■ **EXERCISE**
Would you please return every line from the listing that contains the word "https"?

■ **INFORMATION GIVEN**

■ ■ ■ ■ ■

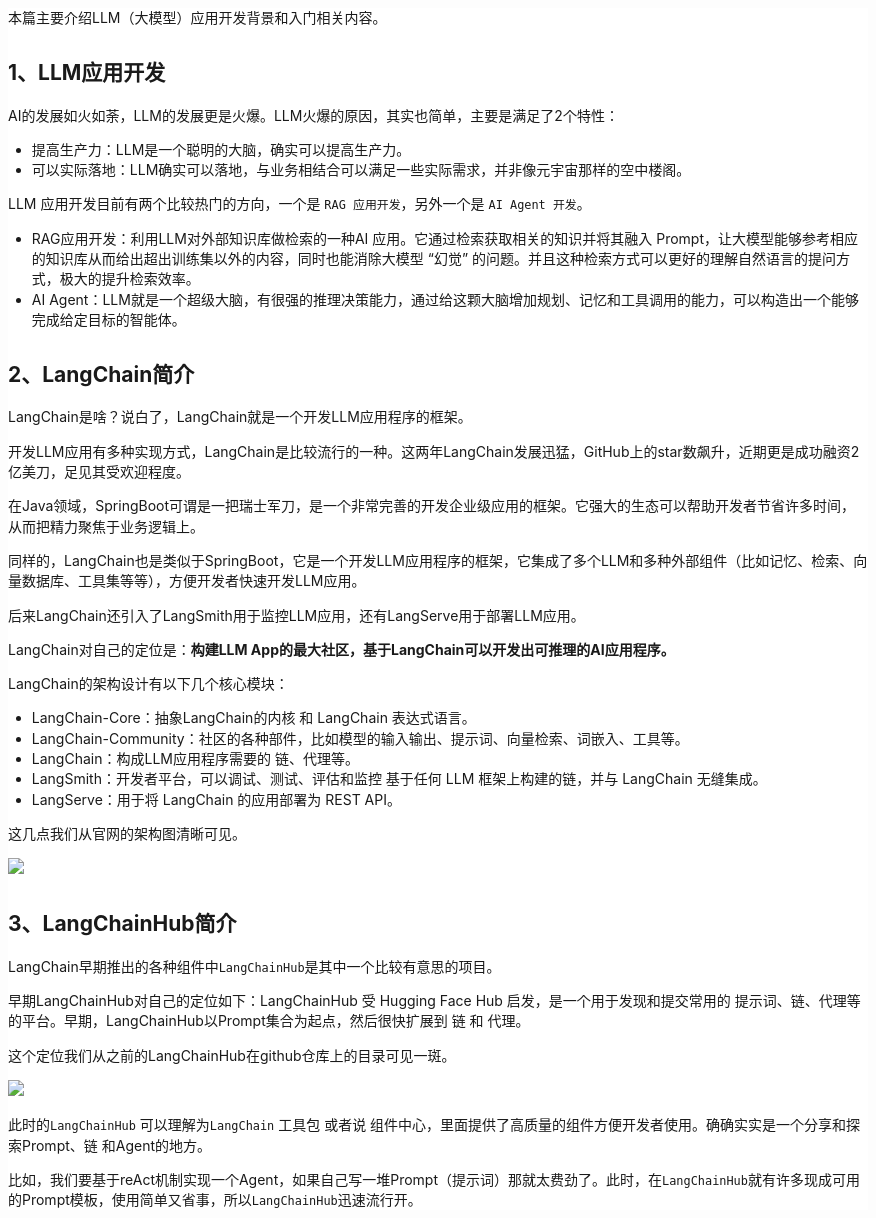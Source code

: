 本篇主要介绍LLM（大模型）应用开发背景和入门相关内容。

## 1、LLM应用开发

AI的发展如火如荼，LLM的发展更是火爆。LLM火爆的原因，其实也简单，主要是满足了2个特性：

- 提高生产力：LLM是一个聪明的大脑，确实可以提高生产力。
- 可以实际落地：LLM确实可以落地，与业务相结合可以满足一些实际需求，并非像元宇宙那样的空中楼阁。

LLM 应用开发目前有两个比较热门的方向，一个是 `RAG 应用开发`，另外一个是 `AI Agent 开发`。

- RAG应用开发：利用LLM对外部知识库做检索的一种AI 应用。它通过检索获取相关的知识并将其融入 Prompt，让大模型能够参考相应的知识库从而给出超出训练集以外的内容，同时也能消除大模型 “幻觉” 的问题。并且这种检索方式可以更好的理解自然语言的提问方式，极大的提升检索效率。
- AI Agent：LLM就是一个超级大脑，有很强的推理决策能力，通过给这颗大脑增加规划、记忆和工具调用的能力，可以构造出一个能够完成给定目标的智能体。

## 2、LangChain简介

LangChain是啥？说白了，LangChain就是一个开发LLM应用程序的框架。

开发LLM应用有多种实现方式，LangChain是比较流行的一种。这两年LangChain发展迅猛，GitHub上的star数飙升，近期更是成功融资2亿美刀，足见其受欢迎程度。

在Java领域，SpringBoot可谓是一把瑞士军刀，是一个非常完善的开发企业级应用的框架。它强大的生态可以帮助开发者节省许多时间，从而把精力聚焦于业务逻辑上。

同样的，LangChain也是类似于SpringBoot，它是一个开发LLM应用程序的框架，它集成了多个LLM和多种外部组件（比如记忆、检索、向量数据库、工具集等等），方便开发者快速开发LLM应用。

后来LangChain还引入了LangSmith用于监控LLM应用，还有LangServe用于部署LLM应用。

LangChain对自己的定位是：**构建LLM App的最大社区，基于LangChain可以开发出可推理的AI应用程序。**

LangChain的架构设计有以下几个核心模块：

- LangChain-Core：抽象LangChain的内核 和 LangChain 表达式语言。
- LangChain-Community：社区的各种部件，比如模型的输入输出、提示词、向量检索、词嵌入、工具等。
- LangChain：构成LLM应用程序需要的 链、代理等。
- LangSmith：开发者平台，可以调试、测试、评估和监控 基于任何 LLM 框架上构建的链，并与 LangChain 无缝集成。
- LangServe：用于将 LangChain 的应用部署为 REST API。

这几点我们从官网的架构图清晰可见。

![](https://img.mangoant.top/blog/202406251501832.png)

## 3、LangChainHub简介

LangChain早期推出的各种组件中`LangChainHub`是其中一个比较有意思的项目。

早期LangChainHub对自己的定位如下：LangChainHub 受 Hugging Face Hub 启发，是一个用于发现和提交常用的 提示词、链、代理等的平台。早期，LangChainHub以Prompt集合为起点，然后很快扩展到 链 和 代理。

这个定位我们从之前的LangChainHub在github仓库上的目录可见一斑。

![](https://img.mangoant.top/blog/202406251345441.png)



此时的`LangChainHub` 可以理解为`LangChain` 工具包 或者说 组件中心，里面提供了高质量的组件方便开发者使用。确确实实是一个分享和探索Prompt、链 和Agent的地方。

比如，我们要基于reAct机制实现一个Agent，如果自己写一堆Prompt（提示词）那就太费劲了。此时，在`LangChainHub`就有许多现成可用的Prompt模板，使用简单又省事，所以`LangChainHub`迅速流行开。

■ ■ ■ ■ ■

■ **RESPONSE**
![](https://img.mangoant.top/blog/202406251501832.png)
![](https://img.mangoant.top/blog/202406251345441.png)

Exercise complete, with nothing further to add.